But the system could end up overly simplified

NYC Restaurants Improve Food Safety Practices After Advent Of Rating System
A health inspection-based letter grade on a New York City restaurant
Mario Tama/Getty Images

The opposition at Montreal’s city hall wants the city to adopt a letter grade system for health inspections in the style of places like New York and Los Angeles.

In those cities and others, restaurants are given grades based on the results of a health inspector’s visit — such as an A, B, or C. In most situations, those grades must be posted prominently in an establishment’s window. Toronto uses a roughly similar scheme with colour codes instead of letters.

CBC reports that Ensemble Montreal (the former Equipe Denis Coderre) will put forward a motion in city council this week to implement such a system. City News reports that it would apply to all food service establishments — not just restaurants, but also cafés, bakeries, grocery stores and butcher shops, among others. The rationale is that information on health inspections is not particularly easy to access at present, requiring a somewhat cumbersome search through the city’s piles of data.

Quebec’s Restaurant Association is reportedly not jazzed on the idea (although it supports giving better access to data about health inspections), and raises some valid points. For example, if a restaurant scores a less-than-perfect grade but promptly cleans up its problems, it could be stuck with the grade for a long time if inspectors do not return to re-assess the restaurant in a timely manner.
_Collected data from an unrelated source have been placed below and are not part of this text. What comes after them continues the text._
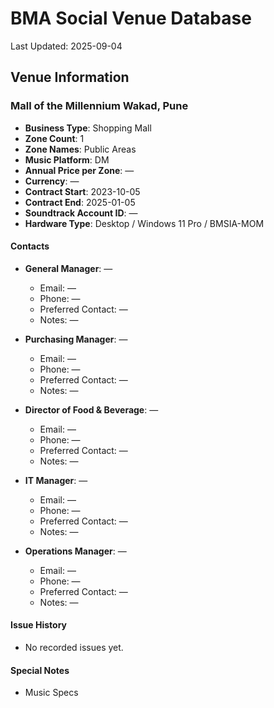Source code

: # BMA Social Venue Database

Last Updated: 2025-09-04

## Venue Information

### Mall of the Millennium Wakad, Pune
- **Business Type**: Shopping Mall
- **Zone Count**: 1
- **Zone Names**: Public Areas
- **Music Platform**: DM
- **Annual Price per Zone**: —
- **Currency**: —
- **Contract Start**: 2023-10-05
- **Contract End**: 2025-01-05
- **Soundtrack Account ID**: —
- **Hardware Type**: Desktop / Windows 11 Pro / BMSIA-MOM

#### Contacts
- **General Manager**: —
  - Email: —
  - Phone: —
  - Preferred Contact: —
  - Notes: —

- **Purchasing Manager**: —
  - Email: —
  - Phone: —
  - Preferred Contact: —
  - Notes: —

- **Director of Food & Beverage**: —
  - Email: —
  - Phone: —
  - Preferred Contact: —
  - Notes: —

- **IT Manager**: —
  - Email: —
  - Phone: —
  - Preferred Contact: —
  - Notes: —

- **Operations Manager**: —
  - Email: —
  - Phone: —
  - Preferred Contact: —
  - Notes: —

#### Issue History
- No recorded issues yet.

#### Special Notes
- Music Specs
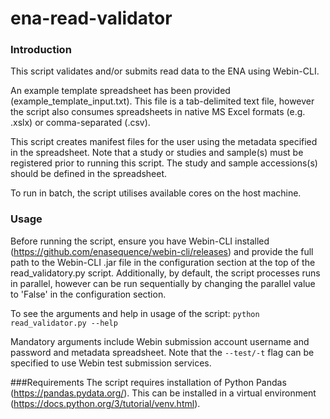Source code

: # ena-read-validator
### Introduction
This script validates and/or submits read data to the ENA using Webin-CLI.

An example template spreadsheet has been provided (example_template_input.txt). This file is a tab-delimited text file, however the script also consumes spreadsheets in native MS Excel formats (e.g. .xslx) or comma-separated (.csv).

This script creates manifest files for the user using the metadata specified in the spreadsheet. Note that a study or studies and sample(s) must be registered prior to running this script. The study and sample accessions(s) should be defined in the spreadsheet.

To run in batch, the script utilises available cores on the host machine.

### Usage
Before running the script, ensure you have Webin-CLI installed (https://github.com/enasequence/webin-cli/releases) and provide the full path to the Webin-CLI .jar file in the configuration section at the top of the read_validatory.py script. Additionally, by default, the script processes runs in parallel, however can be run sequentially by changing the parallel value to 'False' in the configuration section. 

To see the arguments and help in usage of the script:
`python read_validator.py --help`

Mandatory arguments include Webin submission account username and password and metadata spreadsheet. Note that the `--test/-t` flag can be specified to use Webin test submission services.

###Requirements
The script requires installation of Python Pandas (https://pandas.pydata.org/). This can be installed in a virtual environment (https://docs.python.org/3/tutorial/venv.html).
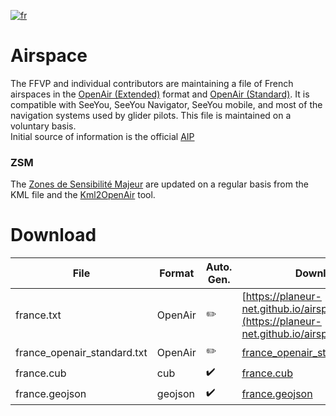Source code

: [![fr](https://img.shields.io/badge/lang-fr-blue.svg)](https://github.com/planeur-net/airspace)
# Airspace
The FFVP and individual contributors are maintaining a file of French airspaces in the [OpenAir (Extended)](http://www.winpilot.com/UsersGuide/UserAirspace.asp) format and [OpenAir (Standard)](http://www.winpilot.com/UsersGuide/UserAirspace.asp).
It is compatible with SeeYou, SeeYou Navigator, SeeYou mobile, and most of the navigation systems used by glider pilots. This file is maintained on a voluntary basis.  
Initial source of information is the official [AIP](https://www.sia.aviation-civile.gouv.fr/documents/supaip/aip/id/6)

### ZSM
The [Zones de Sensibilité Majeur](https://www.stac.aviation-civile.gouv.fr/fr/zsm) are updated on a regular basis from the KML file and the [Kml2OpenAir](https://github.com/llauner/kml2OpenAir) tool.

# Download
| File | Format | Auto. Gen. | Download |
| --- | --- | --- | --- |
| france.txt | OpenAir | :pencil2: | [https://planeur-net.github.io/airspace/france.txt](https://planeur-net.github.io/airspace/france.txt) | 
| france_openair_standard.txt | OpenAir | :pencil2: | [france_openair_standard.txt](https://planeur-net.github.io/airspace/france_openair_standard.txt) |
| france.cub | cub | :heavy_check_mark: | [france.cub](https://planeur-net.github.io/airspace/france.cub) | 
| france.geojson | geojson | :heavy_check_mark: | [france.geojson](https://planeur-net.github.io/airspace/france.geojson) | 
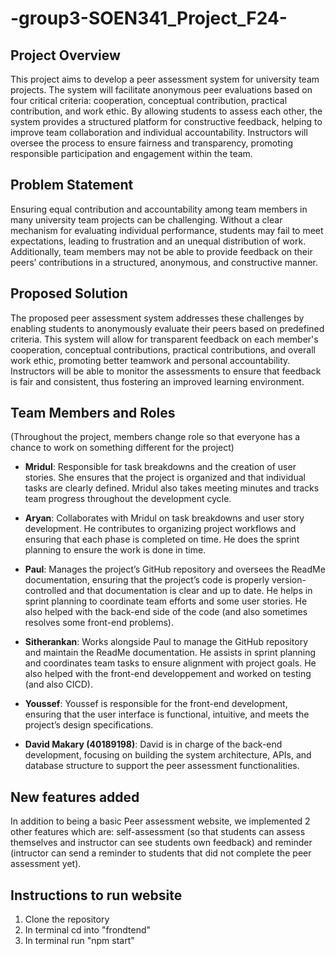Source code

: # -group3-SOEN341_Project_F24-

## Project Overview

This project aims to develop a peer assessment system for university team projects. The system will facilitate anonymous peer evaluations based on four critical criteria: cooperation, conceptual contribution, practical contribution, and work ethic. By allowing students to assess each other, the system provides a structured platform for constructive feedback, helping to improve team collaboration and individual accountability. Instructors will oversee the process to ensure fairness and transparency, promoting responsible participation and engagement within the team.

## Problem Statement

Ensuring equal contribution and accountability among team members in many university team projects can be challenging. Without a clear mechanism for evaluating individual performance, students may fail to meet expectations, leading to frustration and an unequal distribution of work. Additionally, team members may not be able to provide feedback on their peers’ contributions in a structured, anonymous, and constructive manner.

## Proposed Solution

The proposed peer assessment system addresses these challenges by enabling students to anonymously evaluate their peers based on predefined criteria. This system will allow for transparent feedback on each member's cooperation, conceptual contributions, practical contributions, and overall work ethic, promoting better teamwork and personal accountability. Instructors will be able to monitor the assessments to ensure that feedback is fair and consistent, thus fostering an improved learning environment.

## Team Members and Roles 
(Throughout the project, members change role so that everyone has a chance to work on something different for the project)

- **Mridul**:
  Responsible for task breakdowns and the creation of user stories. She ensures that the project is organized and that individual tasks are clearly defined. Mridul also takes meeting minutes and tracks team progress throughout the development cycle.
  
- **Aryan**:
  Collaborates with Mridul on task breakdowns and user story development. He contributes to organizing project workflows and ensuring that each phase is completed on time. He does the sprint planning to ensure the work is done in time.

- **Paul**:
  Manages the project’s GitHub repository and oversees the ReadMe documentation, ensuring that the project’s code is properly version-controlled and that documentation is clear and up to date. He helps in sprint planning to coordinate team efforts and some user stories. He also helped with the back-end side of the code (and also sometimes resolves some front-end problems).

- **Sitherankan**:
  Works alongside Paul to manage the GitHub repository and maintain the ReadMe documentation. He assists in sprint planning and coordinates team tasks to ensure alignment with project goals. He also helped with the front-end developpement and worked on testing (and also CICD).

- **Youssef**:
  Youssef is responsible for the front-end development, ensuring that the user interface is functional, intuitive, and meets the project’s design specifications.

- **David Makary (40189198)**:
  David is in charge of the back-end development, focusing on building the system architecture, APIs, and database structure to support the peer assessment functionalities.

## New features added

In addition to being a basic Peer assessment website, we implemented 2 other features which are: self-assessment (so that students can assess themselves and instructor can see students own feedback) and reminder (intructor can send a reminder to students that did not complete the peer assessment yet).

## Instructions to run website
1. Clone the repository
2. In terminal cd into "frondtend"
3. In terminal run "npm start"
In cities like New York, restaurateurs have raised similar issues: as one former health inspector for that city pointed out, the rather limited A-B-C categories mean that a series of minor issues like cracked tiles could prompt a B grade, meaning a restaurant loses business despite there being no real health risk. On top of that, restaurateurs have pointed out that the system can be inconsistent due to different standards of different inspectors, and that some rules (for example, that employees wear gloves instead of simply washing their hands) just don’t make sense.

There could also be a happy medium here — at present, consumers need to sort through lengthy spreadsheets to find details about health code infractions at Montreal restaurants. A more search-friendly set-up used in cities like Seattle could also allow easier access to data for the public, upgrading Montreal’s system without getting into the letter system.